**INSTRUCTIONS TO FOLLOW**
Search the records for the word "page" and copy each line in which it appears.

******

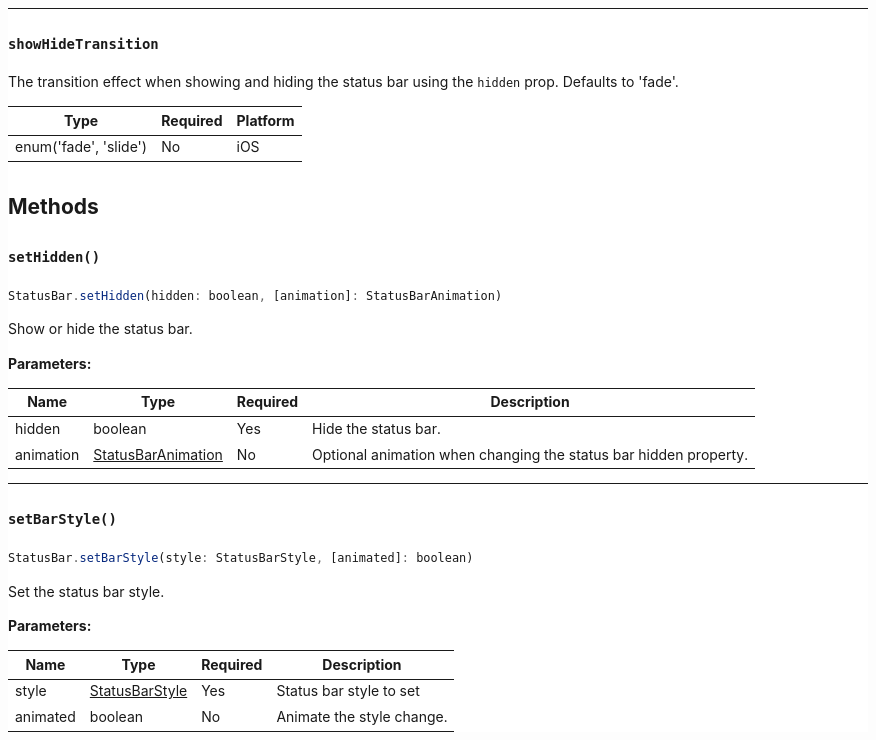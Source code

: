 


---

### `showHideTransition`

The transition effect when showing and hiding the status bar using the `hidden`
prop. Defaults to 'fade'.



| Type | Required | Platform |
| - | - | - |
| enum('fade', 'slide') | No | iOS  |






## Methods

### `setHidden()`

```javascript
StatusBar.setHidden(hidden: boolean, [animation]: StatusBarAnimation)
```

Show or hide the status bar.

**Parameters:**

| Name | Type | Required | Description |
| - | - | - | - |
| hidden | boolean | Yes | Hide the status bar. |
| animation | [StatusBarAnimation](docs/statusbar.html#statusbaranimation) | No | Optional animation when   changing the status bar hidden property. |




---

### `setBarStyle()`

```javascript
StatusBar.setBarStyle(style: StatusBarStyle, [animated]: boolean)
```

Set the status bar style.

**Parameters:**

| Name | Type | Required | Description |
| - | - | - | - |
| style | [StatusBarStyle](docs/statusbar.html#statusbarstyle) | Yes | Status bar style to set |
| animated | boolean | No | Animate the style change. |
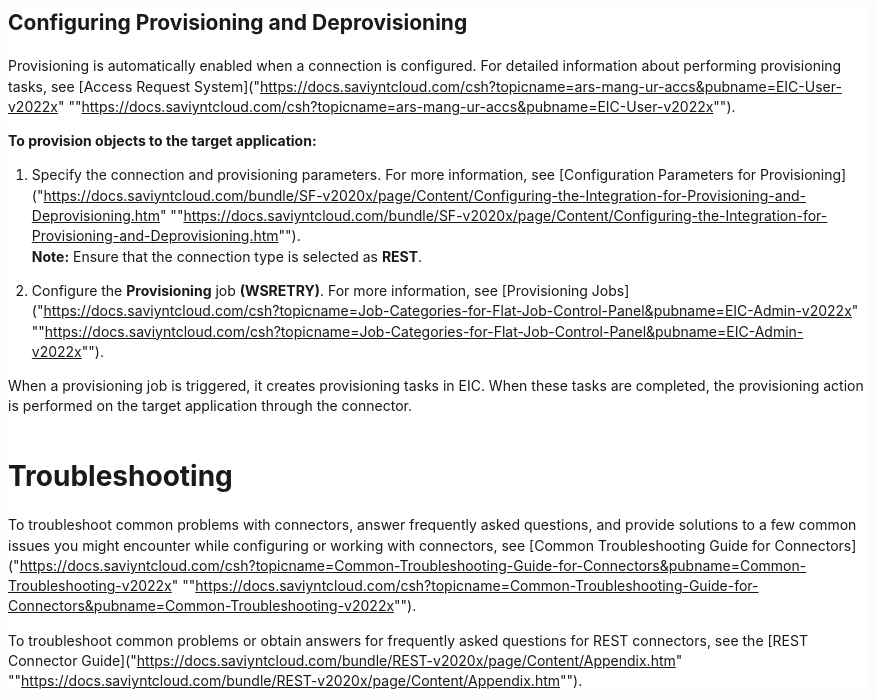 
Configuring Provisioning and Deprovisioning
-------------------------------------------

Provisioning is automatically enabled when a connection is configured. For detailed information about performing provisioning tasks, see [Access Request System]("https://docs.saviyntcloud.com/csh?topicname=ars-mang-ur-accs&pubname=EIC-User-v2022x" ""https://docs.saviyntcloud.com/csh?topicname=ars-mang-ur-accs&pubname=EIC-User-v2022x"").

**To provision objects to the target application:**

1.  Specify the connection and provisioning parameters. For more information, see [Configuration Parameters for Provisioning]("https://docs.saviyntcloud.com/bundle/SF-v2020x/page/Content/Configuring-the-Integration-for-Provisioning-and-Deprovisioning.htm" ""https://docs.saviyntcloud.com/bundle/SF-v2020x/page/Content/Configuring-the-Integration-for-Provisioning-and-Deprovisioning.htm"").  
    **Note:** Ensure that the connection type is selected as **REST**.
    
2.  Configure the **Provisioning** job **(WSRETRY)**. For more information, see [Provisioning Jobs]("https://docs.saviyntcloud.com/csh?topicname=Job-Categories-for-Flat-Job-Control-Panel&pubname=EIC-Admin-v2022x" ""https://docs.saviyntcloud.com/csh?topicname=Job-Categories-for-Flat-Job-Control-Panel&pubname=EIC-Admin-v2022x"").
    

When a provisioning job is triggered, it creates provisioning tasks in EIC. When these tasks are completed, the provisioning action is performed on the target application through the connector.

Troubleshooting
===============

To troubleshoot common problems with connectors, answer frequently asked questions, and provide solutions to a few common issues you might encounter while configuring or working with connectors, see [Common Troubleshooting Guide for Connectors]("https://docs.saviyntcloud.com/csh?topicname=Common-Troubleshooting-Guide-for-Connectors&pubname=Common-Troubleshooting-v2022x" ""https://docs.saviyntcloud.com/csh?topicname=Common-Troubleshooting-Guide-for-Connectors&pubname=Common-Troubleshooting-v2022x"").

To troubleshoot common problems or obtain answers for frequently asked questions for REST connectors, see the [REST Connector Guide]("https://docs.saviyntcloud.com/bundle/REST-v2020x/page/Content/Appendix.htm" ""https://docs.saviyntcloud.com/bundle/REST-v2020x/page/Content/Appendix.htm"").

******

**OUTPUT OF THE EXERCISE**
1.  Specify the connection and provisioning parameters. For more information, see [Configuration Parameters for Provisioning]("https://docs.saviyntcloud.com/bundle/SF-v2020x/page/Content/Configuring-the-Integration-for-Provisioning-and-Deprovisioning.htm" ""https://docs.saviyntcloud.com/bundle/SF-v2020x/page/Content/Configuring-the-Integration-for-Provisioning-and-Deprovisioning.htm"").  
To troubleshoot common problems or obtain answers for frequently asked questions for REST connectors, see the [REST Connector Guide]("https://docs.saviyntcloud.com/bundle/REST-v2020x/page/Content/Appendix.htm" ""https://docs.saviyntcloud.com/bundle/REST-v2020x/page/Content/Appendix.htm"").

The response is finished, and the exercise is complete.